■ **YOUR TASK**
Taking the material as a whole, state how many of its lines contain "FloatTok". Write the number and nothing more.

▬▬▬▬▬▬▬▬▬▬

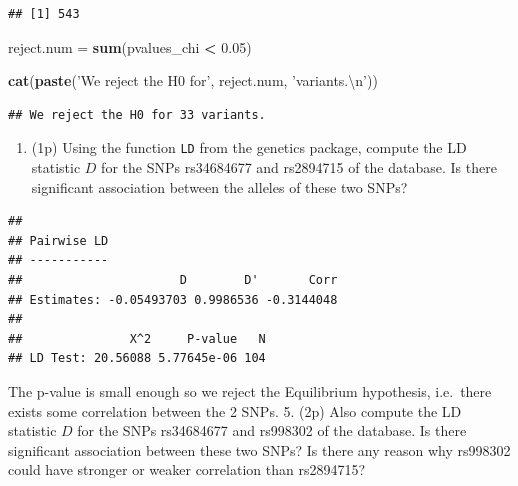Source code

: \documentclass[
]{article}
\newenvironment{Shaded}{\begin{snugshade}}{\end{snugshade}}
\newcommand{\CharTok}[1]{\textcolor[rgb]{0.31,0.60,0.02}{#1}}
\newcommand{\DataTypeTok}[1]{\textcolor[rgb]{0.13,0.29,0.53}{#1}}
\newcommand{\FloatTok}[1]{\textcolor[rgb]{0.00,0.00,0.81}{#1}}
\newcommand{\KeywordTok}[1]{\textcolor[rgb]{0.13,0.29,0.53}{\textbf{#1}}}
\newcommand{\NormalTok}[1]{#1}
\newcommand{\OperatorTok}[1]{\textcolor[rgb]{0.81,0.36,0.00}{\textbf{#1}}}
\newcommand{\StringTok}[1]{\textcolor[rgb]{0.31,0.60,0.02}{#1}}
\providecommand{\tightlist}{%
  \setlength{\itemsep}{0pt}\setlength{\parskip}{0pt}}
\begin{document}
\begin{verbatim}
## [1] 543
\end{verbatim}

\begin{Shaded}
\begin{Highlighting}[]
\NormalTok{reject.num =}\StringTok{ }\KeywordTok{sum}\NormalTok{(pvalues_chi }\OperatorTok{<}\StringTok{ }\FloatTok{0.05}\NormalTok{)}

\KeywordTok{cat}\NormalTok{(}\KeywordTok{paste}\NormalTok{(}\StringTok{'We reject the H0 for'}\NormalTok{, reject.num, }\StringTok{'variants.}\CharTok{\textbackslash{}n}\StringTok{'}\NormalTok{))}
\end{Highlighting}
\end{Shaded}

\begin{verbatim}
## We reject the H0 for 33 variants.
\end{verbatim}

\begin{enumerate}
\def\labelenumi{\arabic{enumi}.}
\setcounter{enumi}{3}
\tightlist
\item
  (1p) Using the function \texttt{LD} from the genetics package, compute
  the LD statistic \(D\) for the SNPs rs34684677 and rs2894715 of the
  database. Is there significant association between the alleles of
  these two SNPs?
\end{enumerate}

\begin{Shaded}
\end{Shaded}

\begin{verbatim}
## 
## Pairwise LD
## -----------
##                      D        D'       Corr
## Estimates: -0.05493703 0.9986536 -0.3144048
## 
##               X^2     P-value   N
## LD Test: 20.56088 5.77645e-06 104
\end{verbatim}

The p-value is small enough so we reject the Equilibrium hypothesis,
i.e.~there exists some correlation between the 2 SNPs. 5. (2p) Also
compute the LD statistic \(D\) for the SNPs rs34684677 and rs998302 of
the database. Is there significant association between these two SNPs?
Is there any reason why rs998302 could have stronger or weaker
correlation than rs2894715?
\end{document}
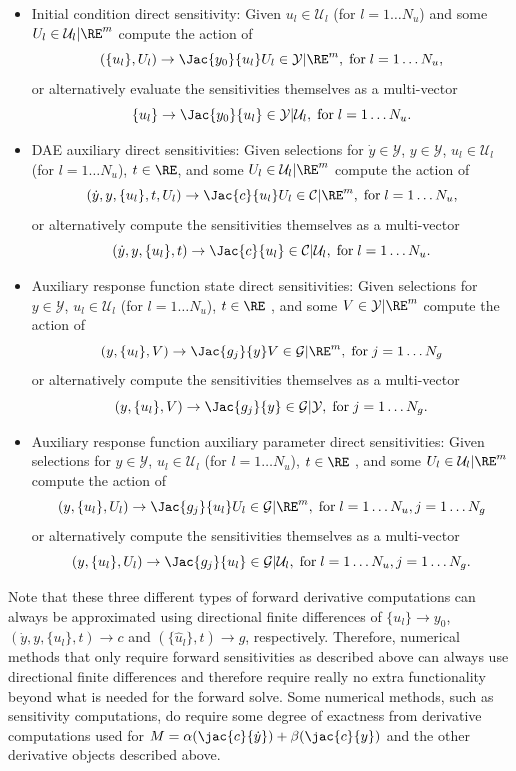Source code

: \documentclass[pdf,ps2pdf,11pt]{SANDreport}
\begin{document}
\begin{itemize}

{}\item Initial condition direct sensitivity: Given $u_l\in\mathcal{U}_l$ (for
$l=1\ldots{}N_u$) and some $U_l\in\mathcal{U}_l|\RE^m$ compute the action of
\[
(\{u_l\},U_l) {}\rightarrow \Jac{y_0}{u_l} U_l \in \mathcal{Y}|\RE^m,
\; \mbox{for} \; l = 1 {}\ldots N_u,
\]
or alternatively evaluate the sensitivities themselves as a multi-vector
\[
\{u_l\} {}\rightarrow \Jac{y_0}{u_l} \in \mathcal{Y}|\mathcal{U}_l,
\; \mbox{for} \; l = 1 {}\ldots N_u.
\]

{}\item DAE auxiliary direct sensitivities: Given selections for
$\dot{y}\in\mathcal{Y}$, $y\in\mathcal{Y}$, $u_l\in\mathcal{U}_l$ (for
$l=1\ldots{}N_u$), $t\in\RE$, and some $U_l\in\mathcal{U}_l|\RE^m$ compute
the action of
\[
(\dot{y},y,\{u_l\},t,U_l) {}\rightarrow \Jac{c}{u_l} U_l \in \mathcal{C}|\RE^m,
\; \mbox{for} \; l = 1 {}\ldots N_u,
\]
or alternatively compute the sensitivities themselves as a multi-vector
\[
(\dot{y},y,\{u_l\},t) {}\rightarrow \Jac{c}{u_l} \in \mathcal{C}|\mathcal{U}_l,
\; \mbox{for} \; l = 1 {}\ldots N_u.
\]

{}\item Auxiliary response function state direct sensitivities: Given
selections for $y\in\mathcal{Y}$, $u_l\in\mathcal{U}_l$ (for
$l=1\ldots{}N_u$), $t\in\RE$ , and some $V\in\mathcal{Y}|\RE^m$
compute the action of
\[
(y,\{u_l\},V) {}\rightarrow \Jac{g_j}{y} V \in \mathcal{G}|\RE^m,
\; \mbox{for} \; j = 1 \ldots N_g
\]
or alternatively compute the sensitivities themselves as a multi-vector
\[
(y,\{u_l\},V) {}\rightarrow \Jac{g_j}{y} \in \mathcal{G}|\mathcal{Y},
\; \mbox{for} \; j = 1 \ldots N_g.
\]

{}\item Auxiliary response function auxiliary parameter direct
sensitivities: Given selections for $y\in\mathcal{Y}$,
$u_l\in\mathcal{U}_l$ (for $l=1\ldots{}N_u$), $t\in\RE$ , and some
$U_l\in\mathcal{U}_l|\RE^m$ compute the action of
\[
(y,\{u_l\},U_l) {}\rightarrow \Jac{g_j}{u_l} U_l \in \mathcal{G}|\RE^m,
\; \mbox{for} \; l = 1 {}\ldots N_u, j = 1 \ldots N_g
\]
or alternatively compute the sensitivities themselves as a multi-vector
\[
(y,\{u_l\},U_l) {}\rightarrow \Jac{g_j}{u_l} \in \mathcal{G}|\mathcal{U}_l,
\; \mbox{for} \; l = 1 {}\ldots N_u, j = 1 \ldots N_g.
\]

\end{itemize}

Note that these three different types of forward derivative computations can
always be approximated using directional finite differences of $\{u_l\}
{}\rightarrow y_0$, $(\dot{y},y,\{u_l\},t) {}\rightarrow c$ and
$(\{\hat{u}_l\},t) {}\rightarrow g$, respectively.  Therefore, numerical
methods that only require forward sensitivities as described above can always
use directional finite differences and therefore require really no extra
functionality beyond what is needed for the forward solve.  Some numerical
methods, such as sensitivity computations, do require some degree of exactness
from derivative computations used for $M = {}\alpha (\jac{c}{\dot{y}}) +
{}\beta (\jac{c}{y})$ and the other derivative objects described above.
\end{document}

▬▬▬▬▬▬▬▬▬▬

■ **EXERCISE RESPONSE**
2